## YOUR INSTRUCTIONS
Which lines of the data contain the string "will"? Copy every one of them.
──────── AVAILABLE RECORDS ────────
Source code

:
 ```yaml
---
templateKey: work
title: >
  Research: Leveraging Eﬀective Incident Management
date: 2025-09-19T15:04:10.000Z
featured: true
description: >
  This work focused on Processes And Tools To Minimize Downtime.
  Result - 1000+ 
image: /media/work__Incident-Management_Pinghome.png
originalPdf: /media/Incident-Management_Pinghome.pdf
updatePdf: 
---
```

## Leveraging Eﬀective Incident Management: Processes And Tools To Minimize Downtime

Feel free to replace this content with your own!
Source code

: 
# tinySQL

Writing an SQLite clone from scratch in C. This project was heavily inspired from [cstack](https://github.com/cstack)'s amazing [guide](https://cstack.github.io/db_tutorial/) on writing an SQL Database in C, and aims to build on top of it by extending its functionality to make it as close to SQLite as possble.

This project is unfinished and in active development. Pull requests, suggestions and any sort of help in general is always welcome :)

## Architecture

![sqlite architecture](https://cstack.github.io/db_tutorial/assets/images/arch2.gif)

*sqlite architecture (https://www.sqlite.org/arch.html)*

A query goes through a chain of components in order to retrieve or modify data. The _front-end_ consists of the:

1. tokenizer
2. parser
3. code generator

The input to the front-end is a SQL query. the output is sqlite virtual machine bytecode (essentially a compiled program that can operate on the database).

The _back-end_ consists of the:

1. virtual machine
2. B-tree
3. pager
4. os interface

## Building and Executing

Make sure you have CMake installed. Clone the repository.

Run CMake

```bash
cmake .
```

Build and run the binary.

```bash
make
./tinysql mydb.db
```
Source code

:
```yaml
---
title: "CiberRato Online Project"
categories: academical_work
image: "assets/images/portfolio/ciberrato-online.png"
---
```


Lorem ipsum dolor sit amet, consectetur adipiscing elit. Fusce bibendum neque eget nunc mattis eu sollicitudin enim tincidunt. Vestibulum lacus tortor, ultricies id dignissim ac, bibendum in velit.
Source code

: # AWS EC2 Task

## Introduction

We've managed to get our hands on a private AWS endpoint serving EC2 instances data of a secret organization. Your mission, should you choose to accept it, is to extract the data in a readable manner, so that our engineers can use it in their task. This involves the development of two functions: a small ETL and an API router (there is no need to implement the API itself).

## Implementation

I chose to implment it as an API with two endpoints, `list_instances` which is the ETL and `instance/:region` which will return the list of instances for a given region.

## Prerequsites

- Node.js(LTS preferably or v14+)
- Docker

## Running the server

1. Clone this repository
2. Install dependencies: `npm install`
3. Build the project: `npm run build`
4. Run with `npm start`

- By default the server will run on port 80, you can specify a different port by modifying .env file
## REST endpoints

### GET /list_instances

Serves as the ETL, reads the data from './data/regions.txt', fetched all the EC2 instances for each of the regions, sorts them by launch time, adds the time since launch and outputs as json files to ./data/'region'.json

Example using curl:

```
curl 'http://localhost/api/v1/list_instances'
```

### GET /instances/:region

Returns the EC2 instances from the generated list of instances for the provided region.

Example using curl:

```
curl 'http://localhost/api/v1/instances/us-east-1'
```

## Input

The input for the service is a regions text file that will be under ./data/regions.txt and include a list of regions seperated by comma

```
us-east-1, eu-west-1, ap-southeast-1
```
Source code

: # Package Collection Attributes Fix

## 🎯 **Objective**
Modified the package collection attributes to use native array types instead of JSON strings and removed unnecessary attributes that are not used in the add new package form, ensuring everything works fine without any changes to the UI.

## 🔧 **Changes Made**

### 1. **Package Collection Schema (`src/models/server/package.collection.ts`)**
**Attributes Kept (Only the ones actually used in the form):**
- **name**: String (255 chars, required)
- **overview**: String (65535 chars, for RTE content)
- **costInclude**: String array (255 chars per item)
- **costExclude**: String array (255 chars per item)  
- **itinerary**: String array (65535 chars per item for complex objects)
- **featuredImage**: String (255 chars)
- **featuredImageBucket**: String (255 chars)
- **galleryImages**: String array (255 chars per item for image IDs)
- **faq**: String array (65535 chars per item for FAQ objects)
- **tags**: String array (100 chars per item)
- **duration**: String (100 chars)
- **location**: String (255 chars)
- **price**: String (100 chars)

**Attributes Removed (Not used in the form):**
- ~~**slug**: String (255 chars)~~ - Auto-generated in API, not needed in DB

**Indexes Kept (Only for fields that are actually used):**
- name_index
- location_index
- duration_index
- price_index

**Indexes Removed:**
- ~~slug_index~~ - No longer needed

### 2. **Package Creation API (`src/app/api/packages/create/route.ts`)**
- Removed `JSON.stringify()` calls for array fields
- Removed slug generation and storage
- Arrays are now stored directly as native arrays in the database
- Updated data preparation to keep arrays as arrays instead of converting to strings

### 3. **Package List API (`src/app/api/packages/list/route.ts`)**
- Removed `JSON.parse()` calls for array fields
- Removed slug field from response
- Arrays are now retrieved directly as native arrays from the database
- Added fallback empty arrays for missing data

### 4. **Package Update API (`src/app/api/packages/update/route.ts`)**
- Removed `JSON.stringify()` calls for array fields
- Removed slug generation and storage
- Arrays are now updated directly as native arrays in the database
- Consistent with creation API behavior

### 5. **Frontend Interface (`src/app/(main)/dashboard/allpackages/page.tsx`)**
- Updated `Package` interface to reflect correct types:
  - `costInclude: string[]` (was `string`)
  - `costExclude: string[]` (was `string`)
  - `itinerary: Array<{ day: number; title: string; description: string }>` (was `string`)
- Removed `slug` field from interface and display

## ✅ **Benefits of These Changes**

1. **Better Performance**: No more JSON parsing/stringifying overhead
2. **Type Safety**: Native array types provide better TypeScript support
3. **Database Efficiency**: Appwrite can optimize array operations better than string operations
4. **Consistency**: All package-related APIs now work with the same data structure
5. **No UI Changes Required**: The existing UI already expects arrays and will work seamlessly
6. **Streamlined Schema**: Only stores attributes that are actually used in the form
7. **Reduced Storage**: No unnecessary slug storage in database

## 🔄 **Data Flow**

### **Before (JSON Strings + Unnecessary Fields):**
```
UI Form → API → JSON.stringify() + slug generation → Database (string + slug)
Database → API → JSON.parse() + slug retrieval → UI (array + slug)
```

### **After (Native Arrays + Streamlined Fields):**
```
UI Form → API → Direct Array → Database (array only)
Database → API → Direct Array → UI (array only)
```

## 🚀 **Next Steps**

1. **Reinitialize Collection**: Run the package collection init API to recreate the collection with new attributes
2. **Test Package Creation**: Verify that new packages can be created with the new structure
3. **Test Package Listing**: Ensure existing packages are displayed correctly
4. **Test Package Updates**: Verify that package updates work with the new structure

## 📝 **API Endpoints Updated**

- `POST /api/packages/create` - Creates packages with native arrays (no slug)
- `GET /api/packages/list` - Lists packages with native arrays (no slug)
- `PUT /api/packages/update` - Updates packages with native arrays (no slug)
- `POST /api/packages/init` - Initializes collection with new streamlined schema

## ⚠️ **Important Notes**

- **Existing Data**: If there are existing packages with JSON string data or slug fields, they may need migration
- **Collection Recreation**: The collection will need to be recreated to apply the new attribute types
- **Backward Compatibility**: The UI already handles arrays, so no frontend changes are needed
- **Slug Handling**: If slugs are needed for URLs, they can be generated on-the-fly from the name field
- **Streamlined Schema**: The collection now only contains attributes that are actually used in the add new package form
────────
## YOUR RESPONSE
I chose to implment it as an API with two endpoints, `list_instances` which is the ETL and `instance/:region` which will return the list of instances for a given region.
- By default the server will run on port 80, you can specify a different port by modifying .env file
The input for the service is a regions text file that will be under ./data/regions.txt and include a list of regions seperated by comma
5. **No UI Changes Required**: The existing UI already expects arrays and will work seamlessly
- **Collection Recreation**: The collection will need to be recreated to apply the new attribute types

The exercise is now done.